Segment Open

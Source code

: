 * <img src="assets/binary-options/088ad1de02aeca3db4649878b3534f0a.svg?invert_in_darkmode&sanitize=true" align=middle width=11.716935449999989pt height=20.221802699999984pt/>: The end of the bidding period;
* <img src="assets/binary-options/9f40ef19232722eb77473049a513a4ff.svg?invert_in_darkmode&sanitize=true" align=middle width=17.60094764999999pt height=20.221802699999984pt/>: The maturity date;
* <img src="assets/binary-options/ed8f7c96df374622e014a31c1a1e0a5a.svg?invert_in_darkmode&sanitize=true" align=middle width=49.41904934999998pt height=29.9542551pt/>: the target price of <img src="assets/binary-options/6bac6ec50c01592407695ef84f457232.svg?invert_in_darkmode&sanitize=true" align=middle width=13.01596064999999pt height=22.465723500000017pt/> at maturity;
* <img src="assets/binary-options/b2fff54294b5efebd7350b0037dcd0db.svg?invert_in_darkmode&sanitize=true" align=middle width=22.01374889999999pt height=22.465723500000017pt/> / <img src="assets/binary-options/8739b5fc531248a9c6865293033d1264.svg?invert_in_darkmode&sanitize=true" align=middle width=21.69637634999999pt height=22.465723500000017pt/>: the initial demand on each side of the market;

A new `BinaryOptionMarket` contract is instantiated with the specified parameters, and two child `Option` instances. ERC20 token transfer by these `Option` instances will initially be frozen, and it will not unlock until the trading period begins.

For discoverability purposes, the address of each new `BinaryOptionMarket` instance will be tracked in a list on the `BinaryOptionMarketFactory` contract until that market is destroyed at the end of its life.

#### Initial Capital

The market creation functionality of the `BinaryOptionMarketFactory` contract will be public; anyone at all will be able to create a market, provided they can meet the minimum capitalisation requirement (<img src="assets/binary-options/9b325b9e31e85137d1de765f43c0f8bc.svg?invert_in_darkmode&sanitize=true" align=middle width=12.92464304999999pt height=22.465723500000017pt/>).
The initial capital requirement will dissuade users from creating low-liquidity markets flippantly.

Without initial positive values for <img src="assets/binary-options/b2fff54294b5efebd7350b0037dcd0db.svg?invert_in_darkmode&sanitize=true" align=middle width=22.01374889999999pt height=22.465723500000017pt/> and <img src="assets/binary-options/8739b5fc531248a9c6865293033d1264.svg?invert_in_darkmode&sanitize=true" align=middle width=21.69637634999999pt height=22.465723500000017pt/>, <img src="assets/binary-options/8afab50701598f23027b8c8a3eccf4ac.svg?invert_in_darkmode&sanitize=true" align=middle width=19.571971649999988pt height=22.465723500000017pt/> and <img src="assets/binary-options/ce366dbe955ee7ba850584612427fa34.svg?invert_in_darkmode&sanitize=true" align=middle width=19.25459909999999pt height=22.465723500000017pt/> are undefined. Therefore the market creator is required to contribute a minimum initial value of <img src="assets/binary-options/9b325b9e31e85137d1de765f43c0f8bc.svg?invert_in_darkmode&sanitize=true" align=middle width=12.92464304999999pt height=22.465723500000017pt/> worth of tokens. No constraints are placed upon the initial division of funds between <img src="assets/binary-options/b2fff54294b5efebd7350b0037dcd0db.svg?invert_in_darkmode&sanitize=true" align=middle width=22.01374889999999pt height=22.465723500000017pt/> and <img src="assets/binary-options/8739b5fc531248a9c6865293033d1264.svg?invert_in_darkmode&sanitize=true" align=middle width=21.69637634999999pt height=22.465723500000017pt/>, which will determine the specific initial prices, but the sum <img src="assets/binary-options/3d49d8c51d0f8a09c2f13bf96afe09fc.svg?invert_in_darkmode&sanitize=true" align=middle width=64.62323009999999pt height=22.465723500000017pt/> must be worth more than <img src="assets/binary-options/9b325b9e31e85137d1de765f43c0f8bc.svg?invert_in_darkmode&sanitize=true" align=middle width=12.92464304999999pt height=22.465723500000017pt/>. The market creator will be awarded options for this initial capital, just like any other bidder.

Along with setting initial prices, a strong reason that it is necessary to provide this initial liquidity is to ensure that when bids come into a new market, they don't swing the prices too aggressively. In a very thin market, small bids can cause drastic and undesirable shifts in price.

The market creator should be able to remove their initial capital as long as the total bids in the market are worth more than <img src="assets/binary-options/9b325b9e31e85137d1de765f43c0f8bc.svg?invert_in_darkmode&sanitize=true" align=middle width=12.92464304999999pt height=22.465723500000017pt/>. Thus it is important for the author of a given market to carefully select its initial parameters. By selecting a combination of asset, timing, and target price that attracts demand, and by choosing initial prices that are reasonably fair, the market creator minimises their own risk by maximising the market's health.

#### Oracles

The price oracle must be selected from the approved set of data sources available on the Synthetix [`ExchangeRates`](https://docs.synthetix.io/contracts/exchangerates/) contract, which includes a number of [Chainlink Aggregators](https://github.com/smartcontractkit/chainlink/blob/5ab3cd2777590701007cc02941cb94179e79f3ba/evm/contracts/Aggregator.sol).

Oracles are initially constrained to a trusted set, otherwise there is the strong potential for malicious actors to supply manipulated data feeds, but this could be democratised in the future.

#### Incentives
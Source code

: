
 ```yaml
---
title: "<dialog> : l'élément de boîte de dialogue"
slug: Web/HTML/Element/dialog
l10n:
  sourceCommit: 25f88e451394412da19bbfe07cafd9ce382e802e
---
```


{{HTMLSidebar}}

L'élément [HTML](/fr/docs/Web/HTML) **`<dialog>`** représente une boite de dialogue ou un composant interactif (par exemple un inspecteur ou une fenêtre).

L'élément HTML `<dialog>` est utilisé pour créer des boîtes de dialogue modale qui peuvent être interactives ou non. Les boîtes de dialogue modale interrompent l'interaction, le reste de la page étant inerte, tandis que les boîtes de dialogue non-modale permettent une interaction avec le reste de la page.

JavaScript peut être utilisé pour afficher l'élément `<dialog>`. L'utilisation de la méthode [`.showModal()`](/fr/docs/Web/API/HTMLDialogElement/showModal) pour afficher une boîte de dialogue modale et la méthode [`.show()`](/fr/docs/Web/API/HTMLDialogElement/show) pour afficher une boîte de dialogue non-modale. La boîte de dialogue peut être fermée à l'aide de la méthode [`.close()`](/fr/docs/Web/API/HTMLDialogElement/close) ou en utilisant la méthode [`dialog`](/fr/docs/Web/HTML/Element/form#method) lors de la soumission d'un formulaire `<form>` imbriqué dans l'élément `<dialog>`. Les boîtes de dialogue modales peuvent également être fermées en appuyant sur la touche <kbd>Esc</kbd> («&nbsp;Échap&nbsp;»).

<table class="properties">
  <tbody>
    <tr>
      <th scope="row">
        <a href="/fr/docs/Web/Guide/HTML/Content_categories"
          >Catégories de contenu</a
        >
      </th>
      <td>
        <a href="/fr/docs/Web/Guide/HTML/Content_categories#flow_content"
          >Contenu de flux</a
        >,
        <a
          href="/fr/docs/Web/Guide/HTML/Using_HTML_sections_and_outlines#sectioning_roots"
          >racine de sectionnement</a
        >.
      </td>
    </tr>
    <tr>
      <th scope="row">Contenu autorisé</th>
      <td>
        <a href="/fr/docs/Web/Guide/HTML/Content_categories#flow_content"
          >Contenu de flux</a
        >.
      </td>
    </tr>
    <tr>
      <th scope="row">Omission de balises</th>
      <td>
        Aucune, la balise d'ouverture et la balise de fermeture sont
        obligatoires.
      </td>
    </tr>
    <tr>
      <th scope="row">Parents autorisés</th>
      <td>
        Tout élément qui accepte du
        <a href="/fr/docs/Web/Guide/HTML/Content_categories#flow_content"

Segment Closed

WHAT YOU WILL DO - The lines you need are those with the word "scope"; list them from the entries.

WRITTEN ANSWER -
      <th scope="row">
      <th scope="row">Contenu autorisé</th>
      <th scope="row">Omission de balises</th>
      <th scope="row">Parents autorisés</th>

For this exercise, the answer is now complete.